Avedon, with unparalleled access afforded by his fame and his work for such magazines as Harper’s Bazaar, Vogue, Egoiste, and The New Yorker, photographed important figures of the American political scene throughout his career. In addition to single portraits commissioned to accompany magazine profiles, the artist made several extended photographic essays with political themes.

Among these, his groundbreaking 1976 portrait series “The Family” is most significant. Commissioned by Rolling Stone magazine, Avedon made 69 portraits depicting elected officials, government bureaucrats, lawyers and lobbyists, captains of industry, and union leaders—all representatives of the American political, military, media, and corporate elite. He photographed people on both sides of the civil rights debate for his book Nothing Personal (1964), and in the late 1960s and early 1970s he documented the American anti-war movement and the war in Vietnam. In 1993 Avedon combined past work with new images for a nostalgic New Yorker photo-essay called “Exiles: The Kennedy Court at the End of the American Century.” In 2004 the artist accepted a New Yorker commission to make portraits that would illustrate “a sense of the country” during a politically fractious time. While working on the project in Texas, Avedon suffered a cerebral hemorrhage; he died a short time later. “Democracy” was published by The New Yorker in incomplete form just before the election.

This exhibition traces one artist’s fascination with the animating forces of American democracy. Seen together, the photographs comprise a kind of historical group portrait, showing key figures from a half-century of political life. They provoke questions about the complex motivations of portraitists and their subjects, who work—sometimes at cross-purposes—to depict or project an image that conveys personal history, character, ambitions, and ideals. Finally, they reveal an extraordinary career-long investigation into the complex nature of power.

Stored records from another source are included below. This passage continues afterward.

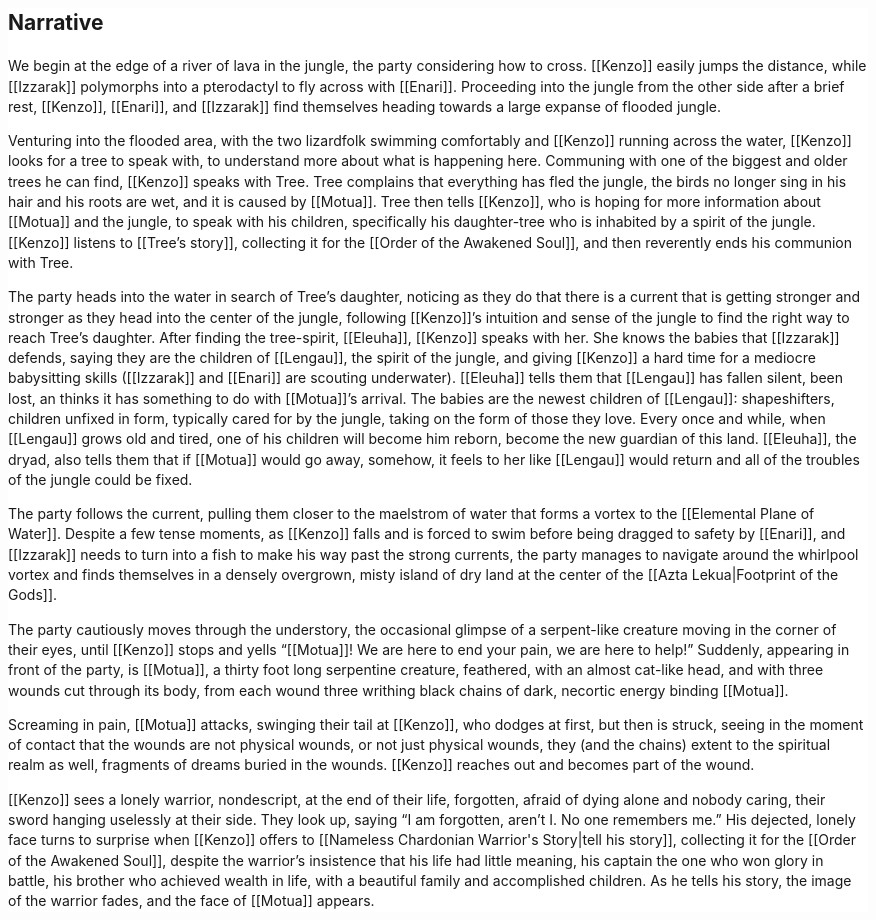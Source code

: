 ## Narrative
We begin at the edge of a river of lava in the jungle, the party considering how to cross. [[Kenzo]] easily jumps the distance, while [[Izzarak]] polymorphs into a pterodactyl to fly across with [[Enari]]. Proceeding into the jungle from the other side after a brief rest, [[Kenzo]], [[Enari]], and [[Izzarak]] find themselves heading towards a large expanse of flooded jungle. 

Venturing into the flooded area, with the two lizardfolk swimming comfortably and [[Kenzo]] running across the water, [[Kenzo]] looks for a tree to speak with, to understand more about what is happening here. Communing with one of the biggest and older trees he can find, [[Kenzo]] speaks with Tree. Tree complains that everything has fled the jungle, the birds no longer sing in his hair and his roots are wet, and it is caused by [[Motua]]. Tree then tells [[Kenzo]], who is hoping for more information about [[Motua]] and the jungle, to speak with his children, specifically his daughter-tree who is inhabited by a spirit of the jungle. [[Kenzo]] listens to [[Tree’s story]], collecting it for the [[Order of the Awakened Soul]], and then reverently ends his communion with Tree. 

The party heads into the water in search of Tree’s daughter, noticing as they do that there is a current that is getting stronger and stronger as they head into the center of the jungle, following [[Kenzo]]’s intuition and sense of the jungle to find the right way to reach Tree’s daughter. After finding the tree-spirit, [[Eleuha]], [[Kenzo]] speaks with her. She knows the babies that [[Izzarak]] defends, saying they are the children of [[Lengau]], the spirit of the jungle, and giving [[Kenzo]] a hard time for a mediocre babysitting skills ([[Izzarak]] and [[Enari]] are scouting underwater). [[Eleuha]] tells them that [[Lengau]] has fallen silent, been lost, an thinks it has something to do with [[Motua]]’s arrival. The babies are the newest children of [[Lengau]]: shapeshifters, children unfixed in form, typically cared for by the jungle, taking on the form of those they love. Every once and while, when [[Lengau]] grows old and tired, one of his children will become him reborn, become the new guardian of this land. [[Eleuha]], the dryad, also tells them that if [[Motua]] would go away, somehow, it feels to her like [[Lengau]] would return and all of the troubles of the jungle could be fixed.

The party follows the current, pulling them closer to the maelstrom of water that forms a vortex to the [[Elemental Plane of Water]]. Despite a few tense moments, as [[Kenzo]] falls and is forced to swim before being dragged to safety by [[Enari]], and [[Izzarak]] needs to turn into a fish to make his way past the strong currents, the party manages to navigate around the whirlpool vortex and finds themselves in a densely overgrown, misty island of dry land at the center of the [[Azta Lekua|Footprint of the Gods]].

The party cautiously moves through the understory, the occasional glimpse of a serpent-like creature moving in the corner of their eyes, until [[Kenzo]] stops and yells “[[Motua]]! We are here to end your pain, we are here to help!” Suddenly, appearing in front of the party, is [[Motua]], a thirty foot long serpentine creature, feathered, with an almost cat-like head, and with three wounds cut through its body, from each wound three writhing black chains of dark, necortic energy binding [[Motua]]. 

Screaming in pain, [[Motua]] attacks, swinging their tail at [[Kenzo]], who dodges at first, but then is struck, seeing in the moment of contact that the wounds are not physical wounds, or not just physical wounds, they (and the chains) extent to the spiritual realm as well, fragments of dreams buried in the wounds. [[Kenzo]] reaches out and becomes part of the wound.

[[Kenzo]] sees a lonely warrior, nondescript, at the end of their life, forgotten, afraid of dying alone and nobody caring, their sword hanging uselessly at their side. They look up, saying “I am forgotten, aren’t I. No one remembers me.” His dejected, lonely face turns to surprise when [[Kenzo]] offers to [[Nameless Chardonian Warrior's Story|tell his story]], collecting it for the [[Order of the Awakened Soul]], despite the warrior’s insistence that his life had little meaning, his captain the one who won glory in battle, his brother who achieved wealth in life, with a beautiful family and accomplished children. As he tells his story, the image of the warrior fades, and the face of [[Motua]] appears.
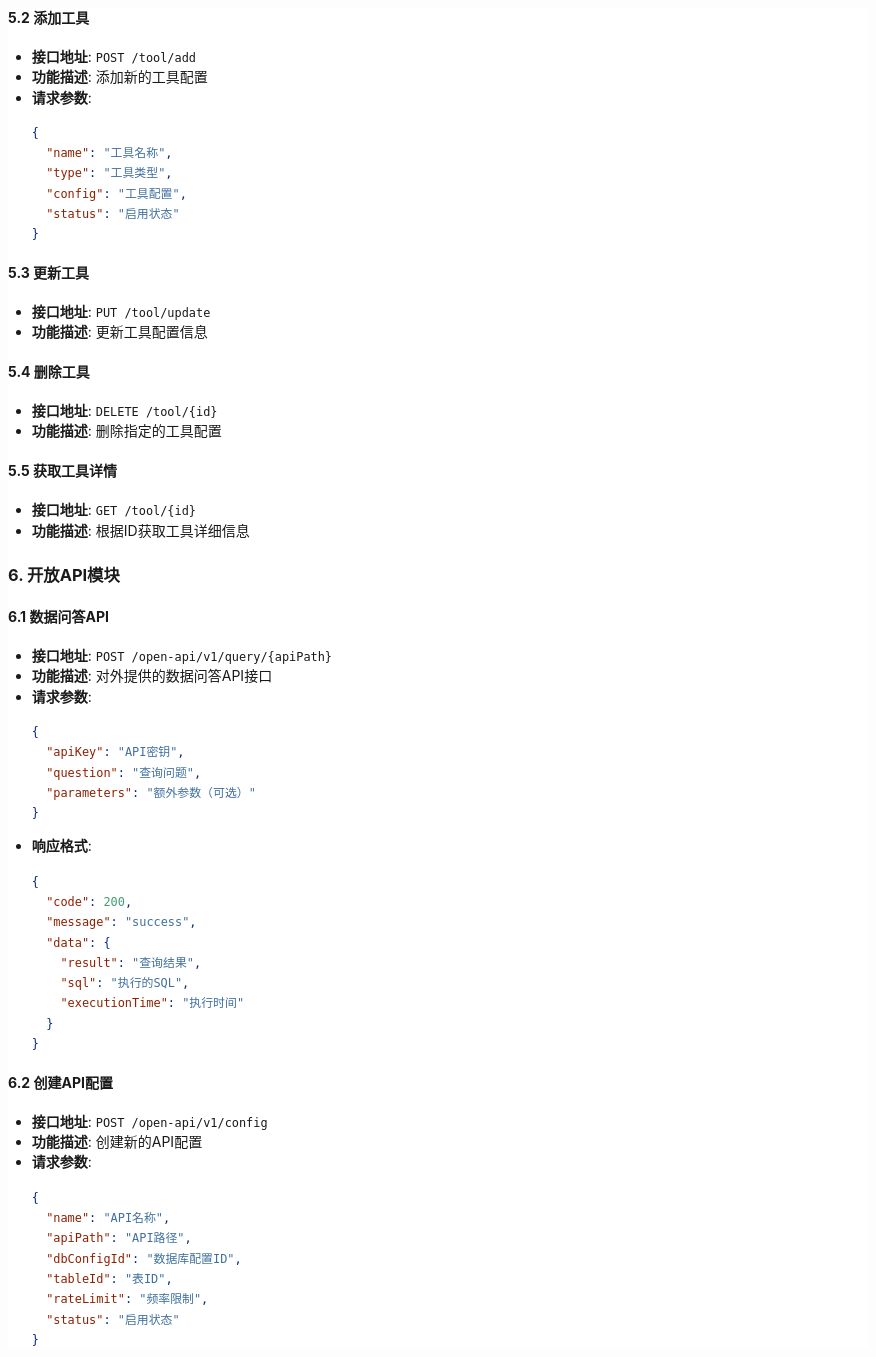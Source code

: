 #### 5.2 添加工具
- **接口地址**: `POST /tool/add`
- **功能描述**: 添加新的工具配置
- **请求参数**:
  ```json
  {
    "name": "工具名称",
    "type": "工具类型",
    "config": "工具配置",
    "status": "启用状态"
  }
  ```

#### 5.3 更新工具
- **接口地址**: `PUT /tool/update`
- **功能描述**: 更新工具配置信息

#### 5.4 删除工具
- **接口地址**: `DELETE /tool/{id}`
- **功能描述**: 删除指定的工具配置

#### 5.5 获取工具详情
- **接口地址**: `GET /tool/{id}`
- **功能描述**: 根据ID获取工具详细信息

### 6. 开放API模块

#### 6.1 数据问答API
- **接口地址**: `POST /open-api/v1/query/{apiPath}`
- **功能描述**: 对外提供的数据问答API接口
- **请求参数**:
  ```json
  {
    "apiKey": "API密钥",
    "question": "查询问题",
    "parameters": "额外参数（可选）"
  }
  ```
- **响应格式**:
  ```json
  {
    "code": 200,
    "message": "success",
    "data": {
      "result": "查询结果",
      "sql": "执行的SQL",
      "executionTime": "执行时间"
    }
  }
  ```

#### 6.2 创建API配置
- **接口地址**: `POST /open-api/v1/config`
- **功能描述**: 创建新的API配置
- **请求参数**:
  ```json
  {
    "name": "API名称",
    "apiPath": "API路径",
    "dbConfigId": "数据库配置ID",
    "tableId": "表ID",
    "rateLimit": "频率限制",
    "status": "启用状态"
  }
  ```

Surrounded by the faces of the powerful, leaders and ordinary citizens alike, the audience is itself empowered by the dialogue that results between those who use power to exercise control and those who seek it to affect change.


ABOUT THE CORCORAN
The Corcoran Gallery of Art, a privately funded institution, was founded in 1869 as Washington’s first and largest non-federal museum of art. It is known internationally for its distinguished collection of historical and modern American art as well as contemporary art, photography, European painting, sculpture and the decorative arts. Founded in 1890, the Corcoran College of Art + Design is Washington’s only four-year college of art and design offering Bachelor of Fine Art degrees in Photojournalism, Digital Media Design, Fine Art, Graphic Design, Interior Design, and Photography; Associate of Fine Art degrees in Digital Media Design, Fine Art, Graphic Design and Photography; a five-year Bachelor of Fine Arts/Master of Arts degree in Fine Art and Teaching (BFA/MAT); and two-year Master of Arts degrees in Teaching, Interior Design, Exhibition Design, and the History of Decorative Arts. The College’s Continuing Education program offers part-time credit and non-credit classes for children and adults.